## YOUR OBJECTIVE
Write out exactly the lines of the entries below from the one holding "- Unlimited media" to the one holding "- **Custom training**", inclusive, and leave out all other lines.

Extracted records
★ ★ ★ ★ ★
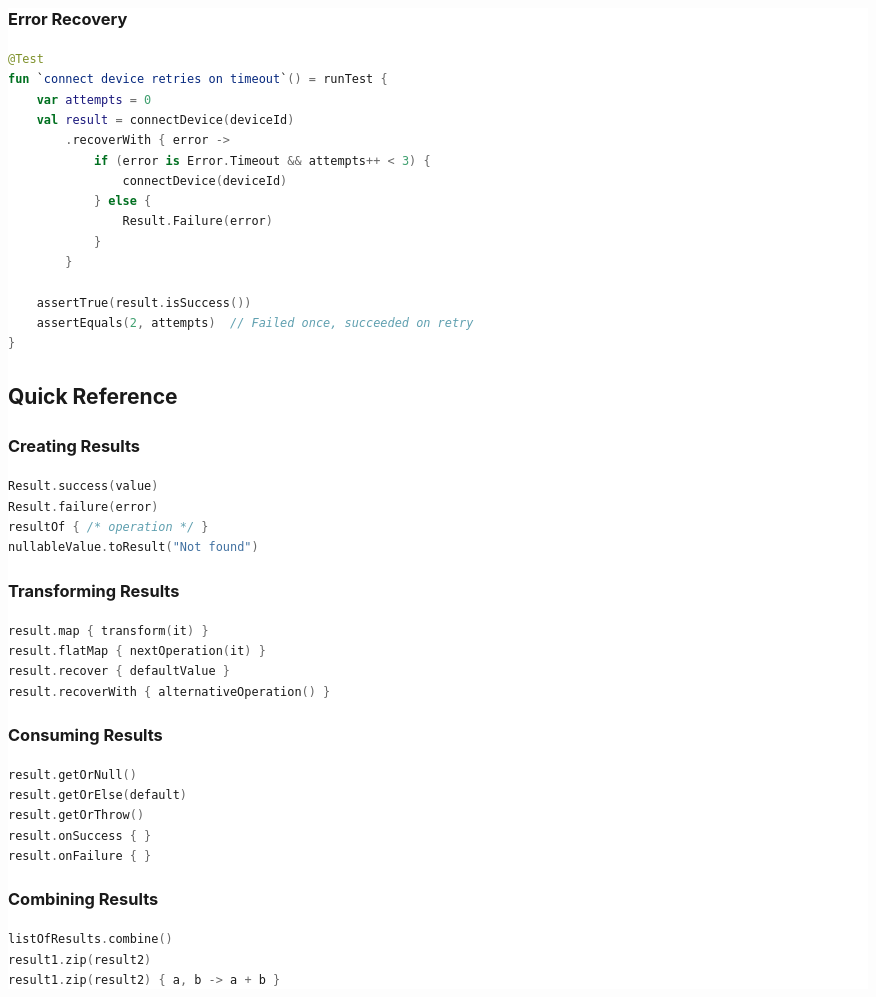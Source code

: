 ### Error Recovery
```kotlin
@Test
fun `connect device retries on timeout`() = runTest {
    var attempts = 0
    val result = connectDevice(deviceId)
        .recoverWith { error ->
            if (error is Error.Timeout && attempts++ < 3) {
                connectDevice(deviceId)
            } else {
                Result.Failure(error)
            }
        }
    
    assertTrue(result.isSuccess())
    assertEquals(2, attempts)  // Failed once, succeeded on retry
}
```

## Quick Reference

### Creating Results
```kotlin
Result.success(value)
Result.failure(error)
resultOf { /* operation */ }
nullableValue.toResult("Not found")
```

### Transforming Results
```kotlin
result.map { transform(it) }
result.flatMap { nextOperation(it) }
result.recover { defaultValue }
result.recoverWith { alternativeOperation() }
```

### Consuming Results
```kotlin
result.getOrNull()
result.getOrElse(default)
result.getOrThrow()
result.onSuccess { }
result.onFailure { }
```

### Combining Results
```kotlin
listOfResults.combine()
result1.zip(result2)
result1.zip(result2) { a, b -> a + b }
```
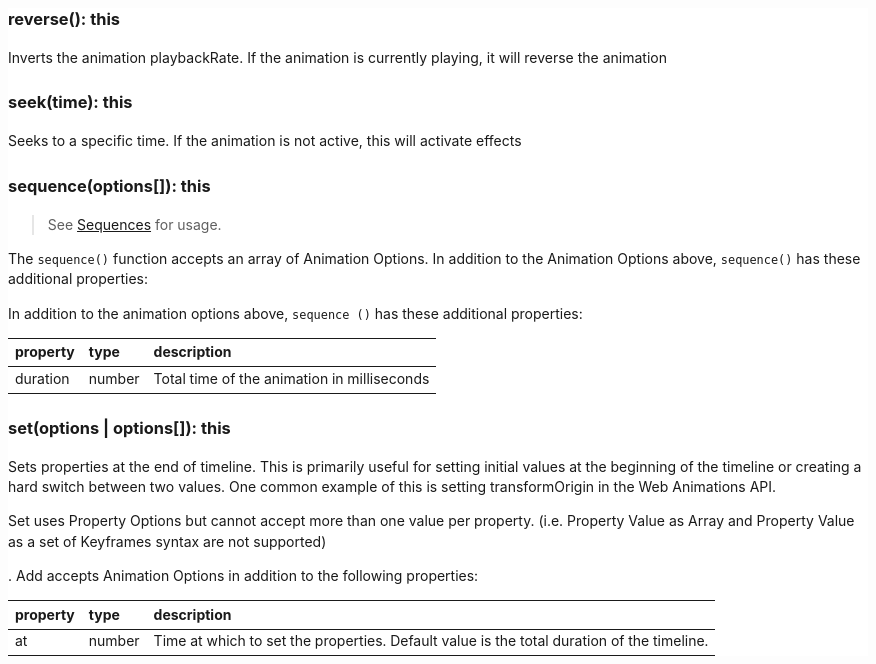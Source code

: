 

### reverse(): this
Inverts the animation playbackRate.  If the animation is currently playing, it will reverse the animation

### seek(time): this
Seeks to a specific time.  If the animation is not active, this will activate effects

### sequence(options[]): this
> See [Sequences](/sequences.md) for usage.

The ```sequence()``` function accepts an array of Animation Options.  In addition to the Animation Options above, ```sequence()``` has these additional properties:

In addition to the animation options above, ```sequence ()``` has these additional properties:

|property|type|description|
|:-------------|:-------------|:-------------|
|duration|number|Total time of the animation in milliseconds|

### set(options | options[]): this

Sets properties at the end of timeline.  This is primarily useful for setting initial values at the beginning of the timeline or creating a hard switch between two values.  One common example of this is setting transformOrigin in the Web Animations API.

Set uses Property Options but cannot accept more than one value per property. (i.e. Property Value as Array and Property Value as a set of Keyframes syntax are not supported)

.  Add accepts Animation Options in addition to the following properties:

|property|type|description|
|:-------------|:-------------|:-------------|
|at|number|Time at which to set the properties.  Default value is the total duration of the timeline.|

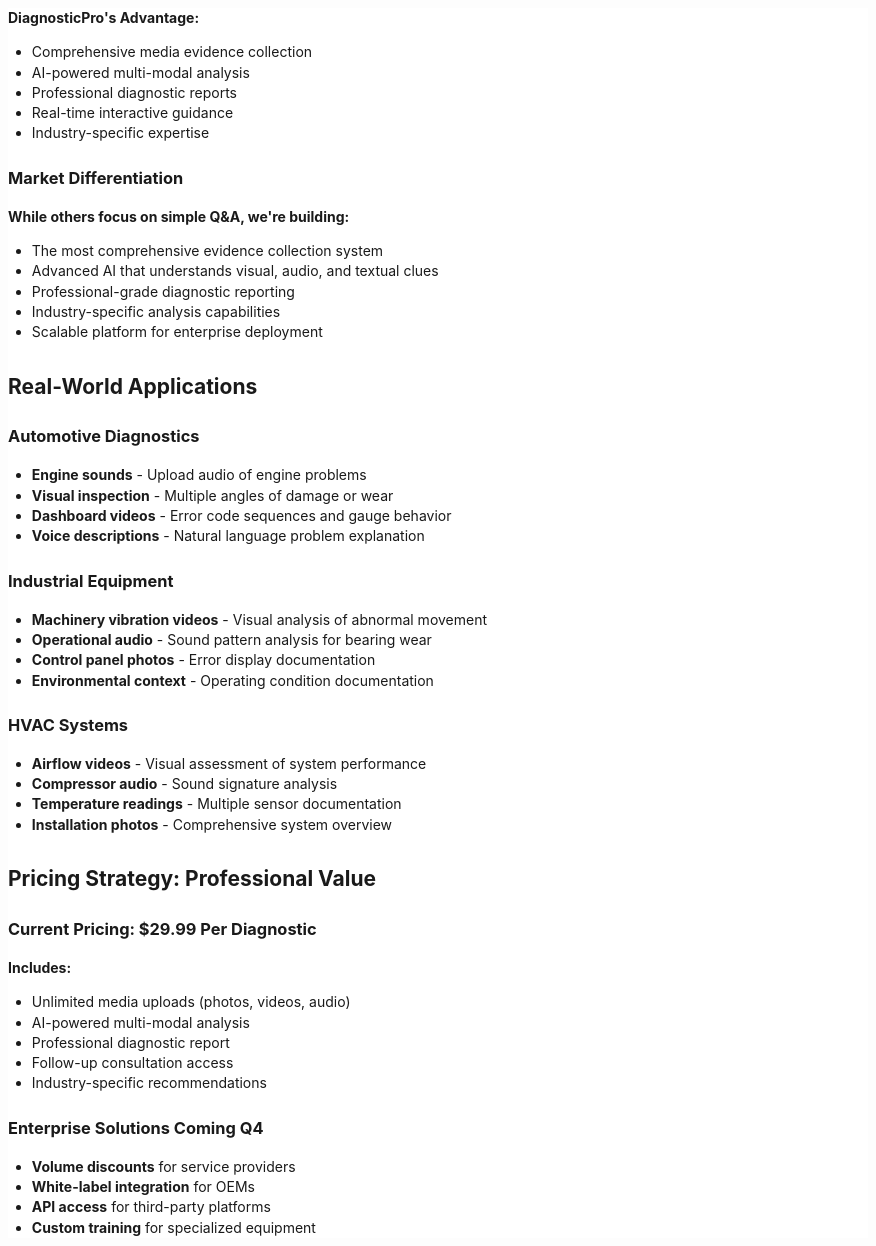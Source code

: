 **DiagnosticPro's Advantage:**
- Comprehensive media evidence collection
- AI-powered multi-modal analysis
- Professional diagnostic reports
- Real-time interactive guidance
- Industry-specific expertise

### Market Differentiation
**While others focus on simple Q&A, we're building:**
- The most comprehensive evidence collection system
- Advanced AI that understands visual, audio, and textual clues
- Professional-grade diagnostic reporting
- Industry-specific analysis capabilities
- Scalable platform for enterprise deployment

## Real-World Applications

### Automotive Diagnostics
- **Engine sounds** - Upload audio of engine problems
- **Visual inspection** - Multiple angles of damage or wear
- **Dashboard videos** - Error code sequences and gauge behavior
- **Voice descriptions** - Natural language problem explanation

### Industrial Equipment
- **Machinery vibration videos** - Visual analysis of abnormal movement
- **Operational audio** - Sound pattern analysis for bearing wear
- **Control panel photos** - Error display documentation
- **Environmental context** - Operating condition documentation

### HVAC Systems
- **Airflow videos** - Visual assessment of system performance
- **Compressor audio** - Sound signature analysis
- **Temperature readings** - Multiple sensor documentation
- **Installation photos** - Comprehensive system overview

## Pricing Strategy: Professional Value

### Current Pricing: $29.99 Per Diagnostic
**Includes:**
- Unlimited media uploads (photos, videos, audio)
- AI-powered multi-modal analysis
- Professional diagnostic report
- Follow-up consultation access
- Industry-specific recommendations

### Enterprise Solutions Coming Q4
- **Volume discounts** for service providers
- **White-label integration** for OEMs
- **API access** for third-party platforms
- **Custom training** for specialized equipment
★ ★ ★ ★ ★
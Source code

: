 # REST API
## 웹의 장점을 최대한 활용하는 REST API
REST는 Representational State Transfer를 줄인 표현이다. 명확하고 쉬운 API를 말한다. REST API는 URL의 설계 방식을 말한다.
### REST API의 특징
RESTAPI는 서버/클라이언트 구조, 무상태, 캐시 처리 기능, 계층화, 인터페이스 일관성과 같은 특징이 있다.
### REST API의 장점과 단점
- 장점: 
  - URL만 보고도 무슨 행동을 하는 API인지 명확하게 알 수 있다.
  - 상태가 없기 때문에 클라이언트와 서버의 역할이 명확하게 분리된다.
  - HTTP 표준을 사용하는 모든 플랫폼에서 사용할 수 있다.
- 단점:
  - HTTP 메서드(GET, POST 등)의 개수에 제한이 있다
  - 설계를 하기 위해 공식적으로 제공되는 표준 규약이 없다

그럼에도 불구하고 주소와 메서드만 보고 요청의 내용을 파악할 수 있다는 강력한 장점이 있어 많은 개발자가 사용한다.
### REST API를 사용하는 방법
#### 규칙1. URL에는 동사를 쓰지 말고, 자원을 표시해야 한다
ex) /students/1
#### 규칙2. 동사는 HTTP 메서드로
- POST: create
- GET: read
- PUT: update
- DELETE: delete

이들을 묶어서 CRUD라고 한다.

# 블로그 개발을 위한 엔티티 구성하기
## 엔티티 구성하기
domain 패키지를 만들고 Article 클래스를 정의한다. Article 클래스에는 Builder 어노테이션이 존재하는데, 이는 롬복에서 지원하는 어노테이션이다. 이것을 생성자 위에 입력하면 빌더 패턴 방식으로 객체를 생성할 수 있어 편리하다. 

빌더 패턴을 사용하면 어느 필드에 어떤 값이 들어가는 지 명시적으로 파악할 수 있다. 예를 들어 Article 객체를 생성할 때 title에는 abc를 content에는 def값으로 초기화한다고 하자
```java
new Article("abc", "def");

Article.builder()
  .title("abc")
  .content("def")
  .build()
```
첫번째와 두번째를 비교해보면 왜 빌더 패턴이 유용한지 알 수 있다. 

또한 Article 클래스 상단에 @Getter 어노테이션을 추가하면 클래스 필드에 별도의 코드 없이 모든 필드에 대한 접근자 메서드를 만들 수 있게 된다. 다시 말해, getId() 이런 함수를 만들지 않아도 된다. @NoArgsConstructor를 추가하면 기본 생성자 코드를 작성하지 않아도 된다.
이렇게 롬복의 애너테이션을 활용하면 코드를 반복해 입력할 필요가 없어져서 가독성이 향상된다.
★ ★ ★ ★ ★
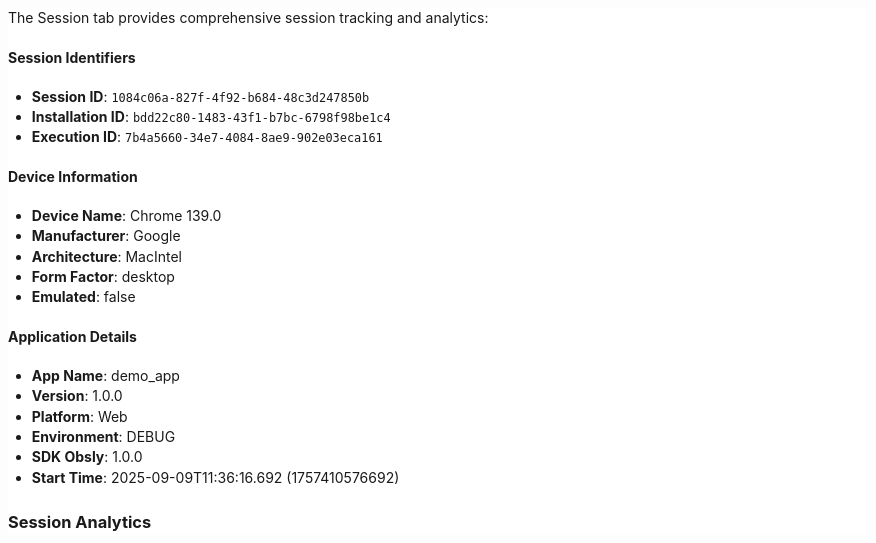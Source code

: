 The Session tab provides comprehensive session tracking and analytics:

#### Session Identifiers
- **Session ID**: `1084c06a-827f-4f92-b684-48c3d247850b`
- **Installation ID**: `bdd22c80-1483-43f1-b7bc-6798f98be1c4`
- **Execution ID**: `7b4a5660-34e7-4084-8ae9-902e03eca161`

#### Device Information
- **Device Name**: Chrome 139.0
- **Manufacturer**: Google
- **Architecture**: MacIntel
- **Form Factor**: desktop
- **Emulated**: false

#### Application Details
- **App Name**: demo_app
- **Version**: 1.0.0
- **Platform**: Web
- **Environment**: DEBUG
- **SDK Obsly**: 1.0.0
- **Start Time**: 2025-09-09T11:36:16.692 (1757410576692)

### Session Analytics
★ ★ ★ ★ ★
## TASK ANSWER
- Unlimited media uploads (photos, videos, audio)
- AI-powered multi-modal analysis
- Professional diagnostic report
- Follow-up consultation access
- Industry-specific recommendations

### Enterprise Solutions Coming Q4
- **Volume discounts** for service providers
- **White-label integration** for OEMs
- **API access** for third-party platforms
- **Custom training** for specialized equipment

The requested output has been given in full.